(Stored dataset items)
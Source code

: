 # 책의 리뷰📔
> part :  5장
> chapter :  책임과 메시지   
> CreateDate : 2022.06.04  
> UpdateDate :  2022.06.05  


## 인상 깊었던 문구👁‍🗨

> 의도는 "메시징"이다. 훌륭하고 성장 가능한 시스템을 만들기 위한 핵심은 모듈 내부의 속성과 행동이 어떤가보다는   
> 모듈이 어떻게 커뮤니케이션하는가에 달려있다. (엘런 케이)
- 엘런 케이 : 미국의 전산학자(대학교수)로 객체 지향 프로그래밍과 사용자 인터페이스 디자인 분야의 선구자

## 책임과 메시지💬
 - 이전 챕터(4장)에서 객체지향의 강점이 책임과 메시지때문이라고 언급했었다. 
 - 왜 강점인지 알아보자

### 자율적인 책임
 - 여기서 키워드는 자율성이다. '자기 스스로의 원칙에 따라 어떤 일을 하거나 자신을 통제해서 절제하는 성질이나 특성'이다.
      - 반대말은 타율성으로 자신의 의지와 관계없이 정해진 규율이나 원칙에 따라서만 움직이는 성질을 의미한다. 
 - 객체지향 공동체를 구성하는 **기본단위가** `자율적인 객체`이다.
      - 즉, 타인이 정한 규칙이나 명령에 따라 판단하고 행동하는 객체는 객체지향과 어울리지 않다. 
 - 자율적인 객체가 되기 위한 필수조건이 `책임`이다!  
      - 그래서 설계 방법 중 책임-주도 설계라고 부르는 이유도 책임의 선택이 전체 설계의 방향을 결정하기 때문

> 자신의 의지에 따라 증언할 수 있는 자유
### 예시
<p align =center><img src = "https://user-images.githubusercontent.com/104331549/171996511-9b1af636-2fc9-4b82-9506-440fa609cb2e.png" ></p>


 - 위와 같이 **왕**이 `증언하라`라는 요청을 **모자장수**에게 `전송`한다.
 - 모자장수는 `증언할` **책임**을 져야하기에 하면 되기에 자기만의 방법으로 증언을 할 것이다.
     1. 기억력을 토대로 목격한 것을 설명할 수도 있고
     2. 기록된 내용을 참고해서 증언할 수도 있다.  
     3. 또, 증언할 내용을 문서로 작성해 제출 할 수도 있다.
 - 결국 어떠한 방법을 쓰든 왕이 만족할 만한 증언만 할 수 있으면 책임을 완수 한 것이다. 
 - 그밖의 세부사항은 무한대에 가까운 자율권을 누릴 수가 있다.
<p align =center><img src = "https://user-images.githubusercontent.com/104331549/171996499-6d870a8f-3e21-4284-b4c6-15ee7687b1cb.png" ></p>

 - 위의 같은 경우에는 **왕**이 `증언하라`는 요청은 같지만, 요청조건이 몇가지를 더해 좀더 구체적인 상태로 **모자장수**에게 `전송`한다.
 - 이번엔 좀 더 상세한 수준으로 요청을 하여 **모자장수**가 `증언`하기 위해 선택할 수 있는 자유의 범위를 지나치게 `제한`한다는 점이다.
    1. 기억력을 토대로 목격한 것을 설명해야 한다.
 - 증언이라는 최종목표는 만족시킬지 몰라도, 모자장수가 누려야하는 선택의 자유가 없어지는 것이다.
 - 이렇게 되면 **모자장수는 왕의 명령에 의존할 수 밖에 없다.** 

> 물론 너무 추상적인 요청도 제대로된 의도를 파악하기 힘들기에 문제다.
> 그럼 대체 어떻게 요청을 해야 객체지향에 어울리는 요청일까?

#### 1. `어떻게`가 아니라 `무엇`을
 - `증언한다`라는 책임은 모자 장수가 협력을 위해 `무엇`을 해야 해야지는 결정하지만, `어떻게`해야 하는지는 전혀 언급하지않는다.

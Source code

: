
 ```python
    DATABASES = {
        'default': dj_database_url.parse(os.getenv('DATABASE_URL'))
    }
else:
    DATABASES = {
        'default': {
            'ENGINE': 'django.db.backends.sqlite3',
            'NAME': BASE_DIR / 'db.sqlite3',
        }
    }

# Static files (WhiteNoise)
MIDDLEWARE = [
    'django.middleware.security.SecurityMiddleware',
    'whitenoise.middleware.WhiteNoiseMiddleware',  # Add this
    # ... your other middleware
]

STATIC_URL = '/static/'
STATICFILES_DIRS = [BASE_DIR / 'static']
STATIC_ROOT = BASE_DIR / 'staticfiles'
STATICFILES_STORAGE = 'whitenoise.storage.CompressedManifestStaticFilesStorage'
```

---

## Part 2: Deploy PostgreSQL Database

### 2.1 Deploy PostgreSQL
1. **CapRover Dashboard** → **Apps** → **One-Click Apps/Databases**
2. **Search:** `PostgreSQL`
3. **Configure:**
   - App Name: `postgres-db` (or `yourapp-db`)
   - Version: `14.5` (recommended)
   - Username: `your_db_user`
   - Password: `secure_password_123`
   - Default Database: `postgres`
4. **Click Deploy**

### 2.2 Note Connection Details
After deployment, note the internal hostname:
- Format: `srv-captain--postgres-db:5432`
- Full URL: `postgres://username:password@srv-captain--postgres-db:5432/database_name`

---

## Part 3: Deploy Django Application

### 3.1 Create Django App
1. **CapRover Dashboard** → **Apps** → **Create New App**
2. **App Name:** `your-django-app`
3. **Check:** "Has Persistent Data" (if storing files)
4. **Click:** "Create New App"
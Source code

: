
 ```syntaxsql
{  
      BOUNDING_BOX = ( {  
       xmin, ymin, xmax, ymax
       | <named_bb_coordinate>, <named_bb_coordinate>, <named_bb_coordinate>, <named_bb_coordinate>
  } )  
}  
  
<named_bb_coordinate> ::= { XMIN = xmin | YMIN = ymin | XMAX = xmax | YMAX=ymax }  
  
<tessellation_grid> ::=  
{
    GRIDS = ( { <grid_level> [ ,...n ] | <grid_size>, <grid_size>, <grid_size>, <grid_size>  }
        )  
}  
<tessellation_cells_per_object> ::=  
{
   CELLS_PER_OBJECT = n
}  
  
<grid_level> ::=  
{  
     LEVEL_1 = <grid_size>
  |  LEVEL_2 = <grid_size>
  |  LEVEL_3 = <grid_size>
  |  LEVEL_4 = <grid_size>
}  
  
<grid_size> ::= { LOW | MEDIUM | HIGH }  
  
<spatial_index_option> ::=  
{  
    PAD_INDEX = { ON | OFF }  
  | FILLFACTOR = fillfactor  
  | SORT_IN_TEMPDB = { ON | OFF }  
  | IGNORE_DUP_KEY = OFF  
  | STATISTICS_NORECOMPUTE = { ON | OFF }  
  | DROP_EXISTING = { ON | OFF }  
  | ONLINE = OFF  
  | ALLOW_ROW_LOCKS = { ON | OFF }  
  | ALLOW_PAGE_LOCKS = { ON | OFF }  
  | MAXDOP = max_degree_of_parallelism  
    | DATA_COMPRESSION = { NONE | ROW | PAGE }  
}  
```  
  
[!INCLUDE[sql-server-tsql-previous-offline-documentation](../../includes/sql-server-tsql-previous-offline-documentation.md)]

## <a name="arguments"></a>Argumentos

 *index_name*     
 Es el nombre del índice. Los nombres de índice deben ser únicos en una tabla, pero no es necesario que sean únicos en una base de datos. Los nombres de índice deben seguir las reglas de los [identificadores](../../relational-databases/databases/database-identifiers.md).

- _WHAT THE TASK ASKS_
Copy from the entries only those lines that hold the word "ymin".

- _EXERCISE OUTPUT_
       xmin, ymin, xmax, ymax
<named_bb_coordinate> ::= { XMIN = xmin | YMIN = ymin | XMAX = xmax | YMAX=ymax }  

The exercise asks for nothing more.